Dataset entries:
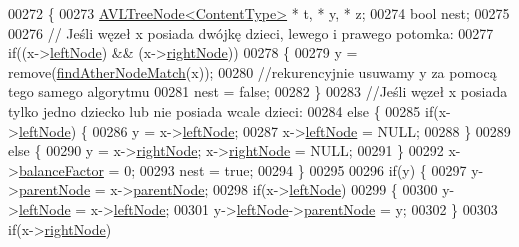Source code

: \begin{DoxyCode}
00272     \{
00273       \hyperlink{class_a_v_l_tree_node}{AVLTreeNode<ContentType>} * t, * y, * z;
00274       \textcolor{keywordtype}{bool} nest;
00275 
00276       \textcolor{comment}{// Jeśli węzeł x posiada dwójkę dzieci, lewego i prawego potomka:}
00277       \textcolor{keywordflow}{if}((x->\hyperlink{class_a_v_l_tree_node_afc53d4774f375c23795c9eb598f4d7cd}{leftNode}) && (x->\hyperlink{class_a_v_l_tree_node_a51dfb148f27625c89a3a153760517c38}{rightNode}))
00278       \{
00279         y = \textcolor{keyword}{remove}(\hyperlink{class_a_v_l_tree_aa776fe15518d516032ca6d4522d77b02}{findAtherNodeMatch}(x));
00280         \textcolor{comment}{//rekurencyjnie usuwamy y za pomocą tego samego algorytmu}
00281         nest = \textcolor{keyword}{false};
00282       \}
00283       \textcolor{comment}{//Jeśli węzeł x posiada tylko jedno dziecko lub nie posiada wcale dzieci:}
00284       \textcolor{keywordflow}{else}  \{
00285         \textcolor{keywordflow}{if}(x->\hyperlink{class_a_v_l_tree_node_afc53d4774f375c23795c9eb598f4d7cd}{leftNode}) \{
00286           y = x->\hyperlink{class_a_v_l_tree_node_afc53d4774f375c23795c9eb598f4d7cd}{leftNode};
00287           x->\hyperlink{class_a_v_l_tree_node_afc53d4774f375c23795c9eb598f4d7cd}{leftNode} = NULL;
00288         \}
00289         \textcolor{keywordflow}{else} \{
00290           y = x->\hyperlink{class_a_v_l_tree_node_a51dfb148f27625c89a3a153760517c38}{rightNode}; x->\hyperlink{class_a_v_l_tree_node_a51dfb148f27625c89a3a153760517c38}{rightNode} = NULL;
00291         \}
00292         x->\hyperlink{class_a_v_l_tree_node_a212c57dab467b42c3ddc50b2aecc05ad}{balanceFactor} = 0;
00293         nest = \textcolor{keyword}{true};
00294       \}
00295 
00296       \textcolor{keywordflow}{if}(y)  \{
00297         y->\hyperlink{class_a_v_l_tree_node_ae64d1261fea217d3e85928e7cf2a9151}{parentNode} = x->\hyperlink{class_a_v_l_tree_node_ae64d1261fea217d3e85928e7cf2a9151}{parentNode};
00298         \textcolor{keywordflow}{if}(x->\hyperlink{class_a_v_l_tree_node_afc53d4774f375c23795c9eb598f4d7cd}{leftNode})
00299                 \{
00300                         y->\hyperlink{class_a_v_l_tree_node_afc53d4774f375c23795c9eb598f4d7cd}{leftNode}  = x->\hyperlink{class_a_v_l_tree_node_afc53d4774f375c23795c9eb598f4d7cd}{leftNode};
00301                         y->\hyperlink{class_a_v_l_tree_node_afc53d4774f375c23795c9eb598f4d7cd}{leftNode}->\hyperlink{class_a_v_l_tree_node_ae64d1261fea217d3e85928e7cf2a9151}{parentNode}  = y;
00302                 \}
00303         \textcolor{keywordflow}{if}(x->\hyperlink{class_a_v_l_tree_node_a51dfb148f27625c89a3a153760517c38}{rightNode})

\end{DoxyCode}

Assignment →
Print out every entry above without changing a word, and leave out the pictures.

Response to this exercise →
Source code

: \begin{DoxyCode}
00272     \{
00273       \hyperlink{class_a_v_l_tree_node}{AVLTreeNode<ContentType>} * t, * y, * z;
00274       \textcolor{keywordtype}{bool} nest;
00275 
00276       \textcolor{comment}{// Jeśli węzeł x posiada dwójkę dzieci, lewego i prawego potomka:}
00277       \textcolor{keywordflow}{if}((x->\hyperlink{class_a_v_l_tree_node_afc53d4774f375c23795c9eb598f4d7cd}{leftNode}) && (x->\hyperlink{class_a_v_l_tree_node_a51dfb148f27625c89a3a153760517c38}{rightNode}))
00278       \{
00279         y = \textcolor{keyword}{remove}(\hyperlink{class_a_v_l_tree_aa776fe15518d516032ca6d4522d77b02}{findAtherNodeMatch}(x));
00280         \textcolor{comment}{//rekurencyjnie usuwamy y za pomocą tego samego algorytmu}
00281         nest = \textcolor{keyword}{false};
00282       \}
00283       \textcolor{comment}{//Jeśli węzeł x posiada tylko jedno dziecko lub nie posiada wcale dzieci:}
00284       \textcolor{keywordflow}{else}  \{
00285         \textcolor{keywordflow}{if}(x->\hyperlink{class_a_v_l_tree_node_afc53d4774f375c23795c9eb598f4d7cd}{leftNode}) \{
00286           y = x->\hyperlink{class_a_v_l_tree_node_afc53d4774f375c23795c9eb598f4d7cd}{leftNode};
00287           x->\hyperlink{class_a_v_l_tree_node_afc53d4774f375c23795c9eb598f4d7cd}{leftNode} = NULL;
00288         \}
00289         \textcolor{keywordflow}{else} \{
00290           y = x->\hyperlink{class_a_v_l_tree_node_a51dfb148f27625c89a3a153760517c38}{rightNode}; x->\hyperlink{class_a_v_l_tree_node_a51dfb148f27625c89a3a153760517c38}{rightNode} = NULL;
00291         \}
00292         x->\hyperlink{class_a_v_l_tree_node_a212c57dab467b42c3ddc50b2aecc05ad}{balanceFactor} = 0;
00293         nest = \textcolor{keyword}{true};
00294       \}
00295 
00296       \textcolor{keywordflow}{if}(y)  \{
00297         y->\hyperlink{class_a_v_l_tree_node_ae64d1261fea217d3e85928e7cf2a9151}{parentNode} = x->\hyperlink{class_a_v_l_tree_node_ae64d1261fea217d3e85928e7cf2a9151}{parentNode};
00298         \textcolor{keywordflow}{if}(x->\hyperlink{class_a_v_l_tree_node_afc53d4774f375c23795c9eb598f4d7cd}{leftNode})
00299                 \{
00300                         y->\hyperlink{class_a_v_l_tree_node_afc53d4774f375c23795c9eb598f4d7cd}{leftNode}  = x->\hyperlink{class_a_v_l_tree_node_afc53d4774f375c23795c9eb598f4d7cd}{leftNode};
00301                         y->\hyperlink{class_a_v_l_tree_node_afc53d4774f375c23795c9eb598f4d7cd}{leftNode}->\hyperlink{class_a_v_l_tree_node_ae64d1261fea217d3e85928e7cf2a9151}{parentNode}  = y;
00302                 \}
00303         \textcolor{keywordflow}{if}(x->\hyperlink{class_a_v_l_tree_node_a51dfb148f27625c89a3a153760517c38}{rightNode})

\end{DoxyCode}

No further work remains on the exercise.